* [Task goal] Work out how many lines in these entries include the string "CANCELLED", and give only that figure.
----
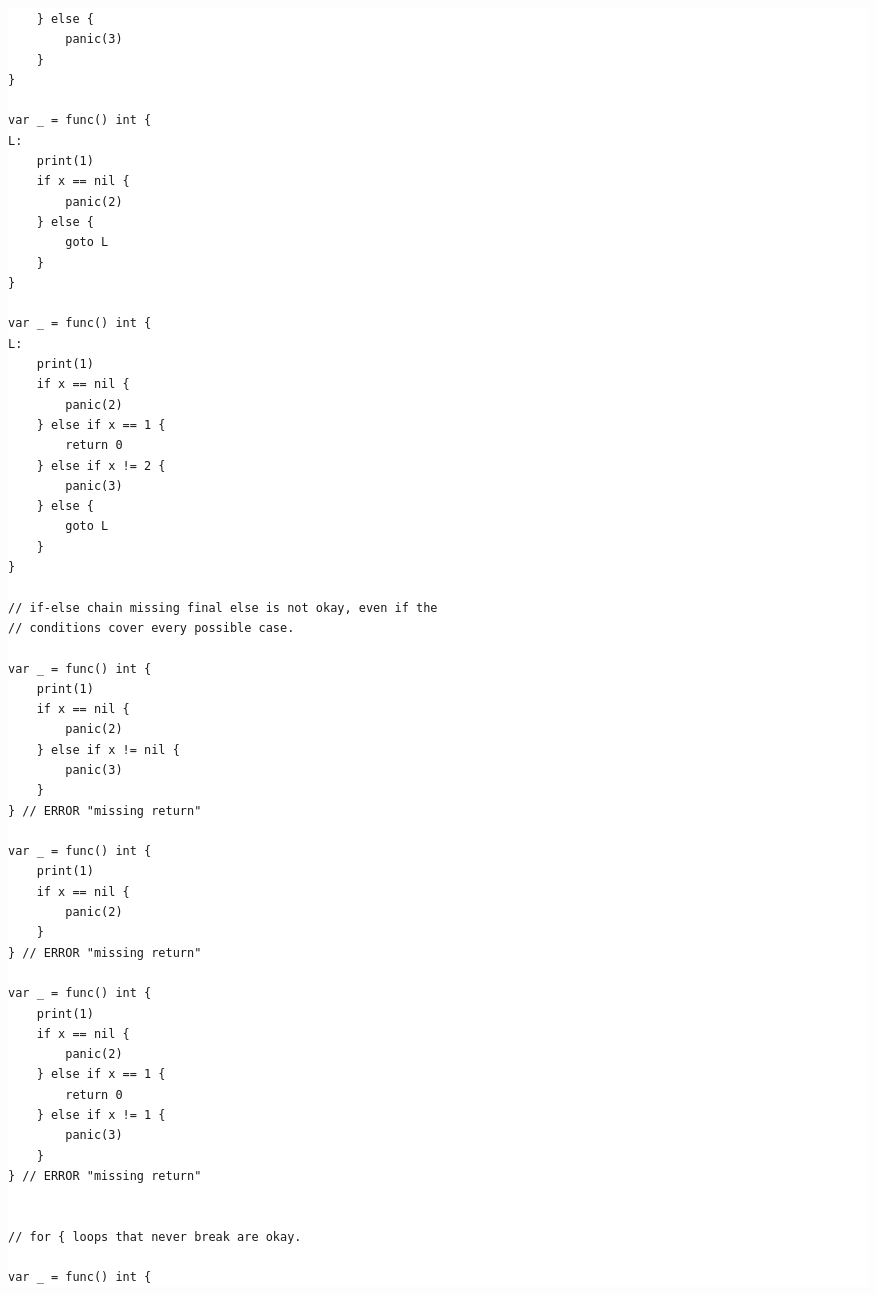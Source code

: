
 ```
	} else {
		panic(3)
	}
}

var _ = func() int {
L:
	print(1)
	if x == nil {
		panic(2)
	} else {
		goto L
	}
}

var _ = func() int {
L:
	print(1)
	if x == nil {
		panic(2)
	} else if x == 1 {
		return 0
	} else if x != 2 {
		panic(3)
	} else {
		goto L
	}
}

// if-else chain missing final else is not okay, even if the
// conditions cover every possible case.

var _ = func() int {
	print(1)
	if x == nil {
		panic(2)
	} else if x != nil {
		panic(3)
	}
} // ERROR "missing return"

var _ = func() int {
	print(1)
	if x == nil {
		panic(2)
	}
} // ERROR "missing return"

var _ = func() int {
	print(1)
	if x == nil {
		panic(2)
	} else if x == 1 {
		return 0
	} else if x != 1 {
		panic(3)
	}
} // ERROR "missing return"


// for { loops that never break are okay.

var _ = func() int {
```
----
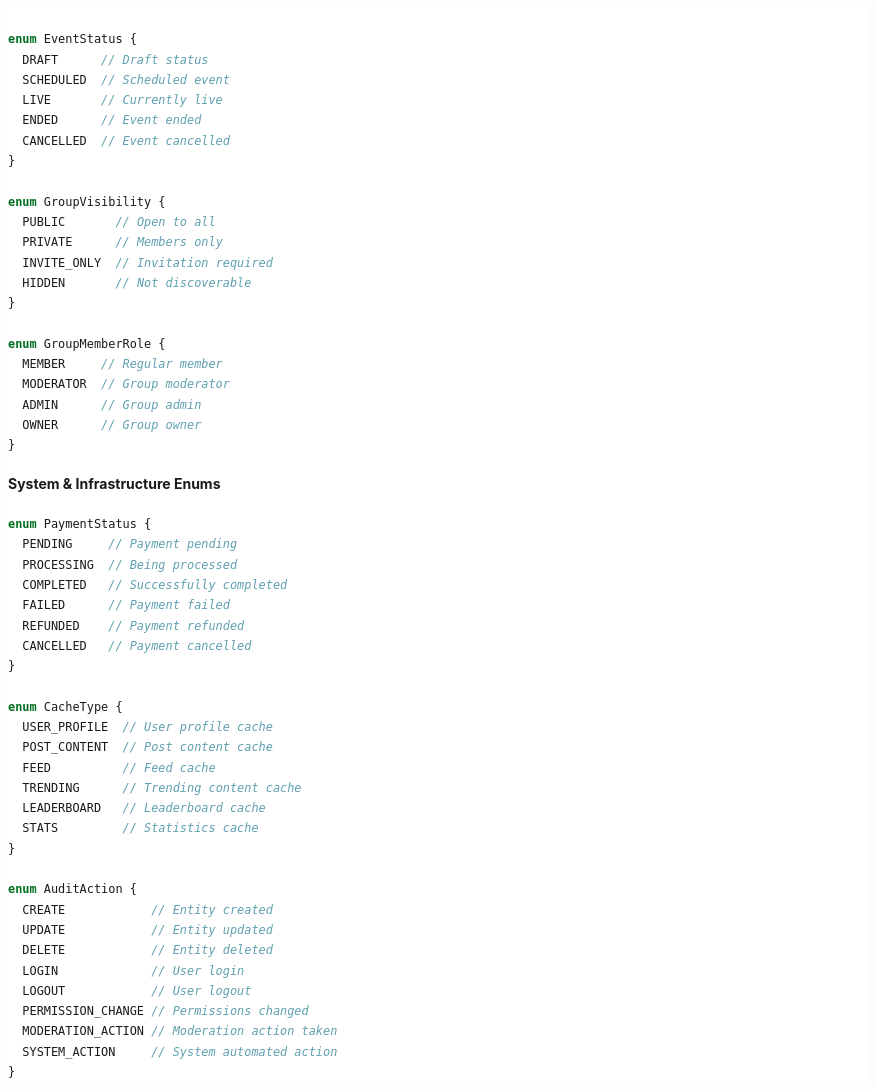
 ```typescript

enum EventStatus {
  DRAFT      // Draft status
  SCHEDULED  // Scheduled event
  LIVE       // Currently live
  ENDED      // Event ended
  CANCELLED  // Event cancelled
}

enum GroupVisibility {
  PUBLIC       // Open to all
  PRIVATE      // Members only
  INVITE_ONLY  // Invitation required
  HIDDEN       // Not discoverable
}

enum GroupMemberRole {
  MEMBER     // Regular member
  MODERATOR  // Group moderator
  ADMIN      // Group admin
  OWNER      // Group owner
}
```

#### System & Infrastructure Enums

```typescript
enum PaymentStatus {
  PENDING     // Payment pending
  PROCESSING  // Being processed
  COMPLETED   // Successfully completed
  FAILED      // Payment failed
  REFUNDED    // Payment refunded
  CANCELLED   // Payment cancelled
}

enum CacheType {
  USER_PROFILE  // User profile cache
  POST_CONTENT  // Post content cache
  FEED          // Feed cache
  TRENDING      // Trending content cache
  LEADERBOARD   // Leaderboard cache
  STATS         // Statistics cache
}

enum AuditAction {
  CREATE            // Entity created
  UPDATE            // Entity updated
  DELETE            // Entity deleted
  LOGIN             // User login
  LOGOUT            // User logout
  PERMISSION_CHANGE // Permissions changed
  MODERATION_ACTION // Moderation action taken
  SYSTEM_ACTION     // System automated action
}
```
----
* [Result for this task] 2